__Materials provided__.
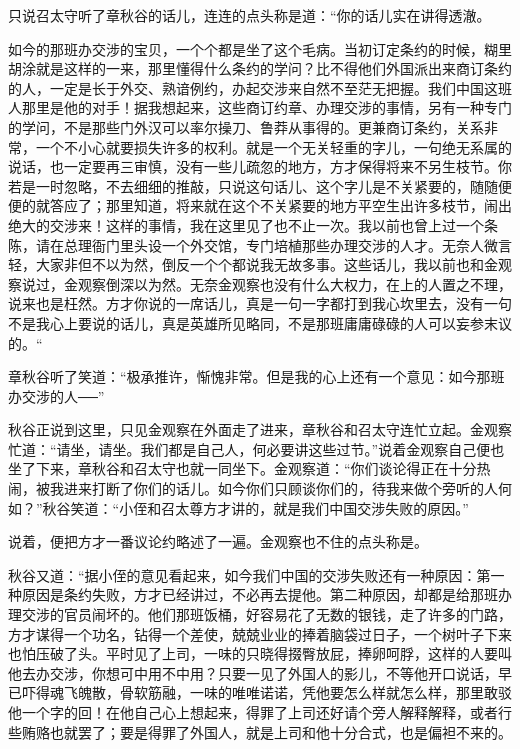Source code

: \documentclass[12pt,UTF8]{ctexbook}
\begin{document}
{{{只说召太守听了章秋谷的话儿，连连的点头称是道：“你的话儿实在讲得透澈。

如今的那班办交涉的宝贝，一个个都是坐了这个毛病。当初订定条约的时候，糊里胡涂就是这样的一来，那里懂得什么条约的学问？比不得他们外国派出来商订条约的人，一定是长于外交、熟谙例约，办起交涉来自然不至茫无把握。我们中国这班人那里是他的对手！据我想起来，这些商订约章、办理交涉的事情，另有一种专门的学问，不是那些门外汉可以率尔操刀、鲁莽从事得的。更兼商订条约，关系非常，一个不小心就要损失许多的权利。就是一个无关轻重的字儿，一句绝无系属的说话，也一定要再三审慎，没有一些儿疏忽的地方，方才保得将来不另生枝节。你若是一时忽略，不去细细的推敲，只说这句话儿、这个字儿是不关紧要的，随随便便的就答应了；那里知道，将来就在这个不关紧要的地方平空生出许多枝节，闹出绝大的交涉来！这样的事情，我在这里见了也不止一次。我以前也曾上过一个条陈，请在总理衙门里头设一个外交馆，专门培植那些办理交涉的人才。无奈人微言轻，大家非但不以为然，倒反一个个都说我无故多事。这些话儿，我以前也和金观察说过，金观察倒深以为然。无奈金观察也没有什么大权力，在上的人置之不理，说来也是枉然。方才你说的一席话儿，真是一句一字都打到我心坎里去，没有一句不是我心上要说的话儿，真是英雄所见略同，不是那班庸庸碌碌的人可以妄参末议的。“

章秋谷听了笑道：“极承推许，惭愧非常。但是我的心上还有一个意见：如今那班办交涉的人──”

秋谷正说到这里，只见金观察在外面走了进来，章秋谷和召太守连忙立起。金观察忙道：“请坐，请坐。我们都是自己人，何必要讲这些过节。”说着金观察自己便也坐了下来，章秋谷和召太守也就一同坐下。金观察道：“你们谈论得正在十分热闹，被我进来打断了你们的话儿。如今你们只顾谈你们的，待我来做个旁听的人何如？”秋谷笑道：“小侄和召太尊方才讲的，就是我们中国交涉失败的原因。”

说着，便把方才一番议论约略述了一遍。金观察也不住的点头称是。

秋谷又道：“据小侄的意见看起来，如今我们中国的交涉失败还有一种原因：第一种原因是条约失败，方才已经讲过，不必再去提他。第二种原因，却都是给那班办理交涉的官员闹坏的。他们那班饭桶，好容易花了无数的银钱，走了许多的门路，方才谋得一个功名，钻得一个差使，兢兢业业的捧着脑袋过日子，一个树叶子下来也怕压破了头。平时见了上司，一味的只晓得掇臀放屁，捧卵呵脬，这样的人要叫他去办交涉，你想可中用不中用？只要一见了外国人的影儿，不等他开口说话，早已吓得魂飞魄散，骨软筋融，一味的唯唯诺诺，凭他要怎么样就怎么样，那里敢驳他一个字的回！在他自己心上想起来，得罪了上司还好请个旁人解释解释，或者行些贿赂也就罢了；要是得罪了外国人，就是上司和他十分合式，也是偏袒不来的。

}}}
\end{document}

__Work instruction__. Quote the material exactly. Pictures stay out.

__Answer space__.
Source code

: \documentclass[12pt,UTF8]{ctexbook}
\begin{document}
{{{只说召太守听了章秋谷的话儿，连连的点头称是道：“你的话儿实在讲得透澈。

如今的那班办交涉的宝贝，一个个都是坐了这个毛病。当初订定条约的时候，糊里胡涂就是这样的一来，那里懂得什么条约的学问？比不得他们外国派出来商订条约的人，一定是长于外交、熟谙例约，办起交涉来自然不至茫无把握。我们中国这班人那里是他的对手！据我想起来，这些商订约章、办理交涉的事情，另有一种专门的学问，不是那些门外汉可以率尔操刀、鲁莽从事得的。更兼商订条约，关系非常，一个不小心就要损失许多的权利。就是一个无关轻重的字儿，一句绝无系属的说话，也一定要再三审慎，没有一些儿疏忽的地方，方才保得将来不另生枝节。你若是一时忽略，不去细细的推敲，只说这句话儿、这个字儿是不关紧要的，随随便便的就答应了；那里知道，将来就在这个不关紧要的地方平空生出许多枝节，闹出绝大的交涉来！这样的事情，我在这里见了也不止一次。我以前也曾上过一个条陈，请在总理衙门里头设一个外交馆，专门培植那些办理交涉的人才。无奈人微言轻，大家非但不以为然，倒反一个个都说我无故多事。这些话儿，我以前也和金观察说过，金观察倒深以为然。无奈金观察也没有什么大权力，在上的人置之不理，说来也是枉然。方才你说的一席话儿，真是一句一字都打到我心坎里去，没有一句不是我心上要说的话儿，真是英雄所见略同，不是那班庸庸碌碌的人可以妄参末议的。“

章秋谷听了笑道：“极承推许，惭愧非常。但是我的心上还有一个意见：如今那班办交涉的人──”

秋谷正说到这里，只见金观察在外面走了进来，章秋谷和召太守连忙立起。金观察忙道：“请坐，请坐。我们都是自己人，何必要讲这些过节。”说着金观察自己便也坐了下来，章秋谷和召太守也就一同坐下。金观察道：“你们谈论得正在十分热闹，被我进来打断了你们的话儿。如今你们只顾谈你们的，待我来做个旁听的人何如？”秋谷笑道：“小侄和召太尊方才讲的，就是我们中国交涉失败的原因。”

说着，便把方才一番议论约略述了一遍。金观察也不住的点头称是。

秋谷又道：“据小侄的意见看起来，如今我们中国的交涉失败还有一种原因：第一种原因是条约失败，方才已经讲过，不必再去提他。第二种原因，却都是给那班办理交涉的官员闹坏的。他们那班饭桶，好容易花了无数的银钱，走了许多的门路，方才谋得一个功名，钻得一个差使，兢兢业业的捧着脑袋过日子，一个树叶子下来也怕压破了头。平时见了上司，一味的只晓得掇臀放屁，捧卵呵脬，这样的人要叫他去办交涉，你想可中用不中用？只要一见了外国人的影儿，不等他开口说话，早已吓得魂飞魄散，骨软筋融，一味的唯唯诺诺，凭他要怎么样就怎么样，那里敢驳他一个字的回！在他自己心上想起来，得罪了上司还好请个旁人解释解释，或者行些贿赂也就罢了；要是得罪了外国人，就是上司和他十分合式，也是偏袒不来的。

}}}
\end{document}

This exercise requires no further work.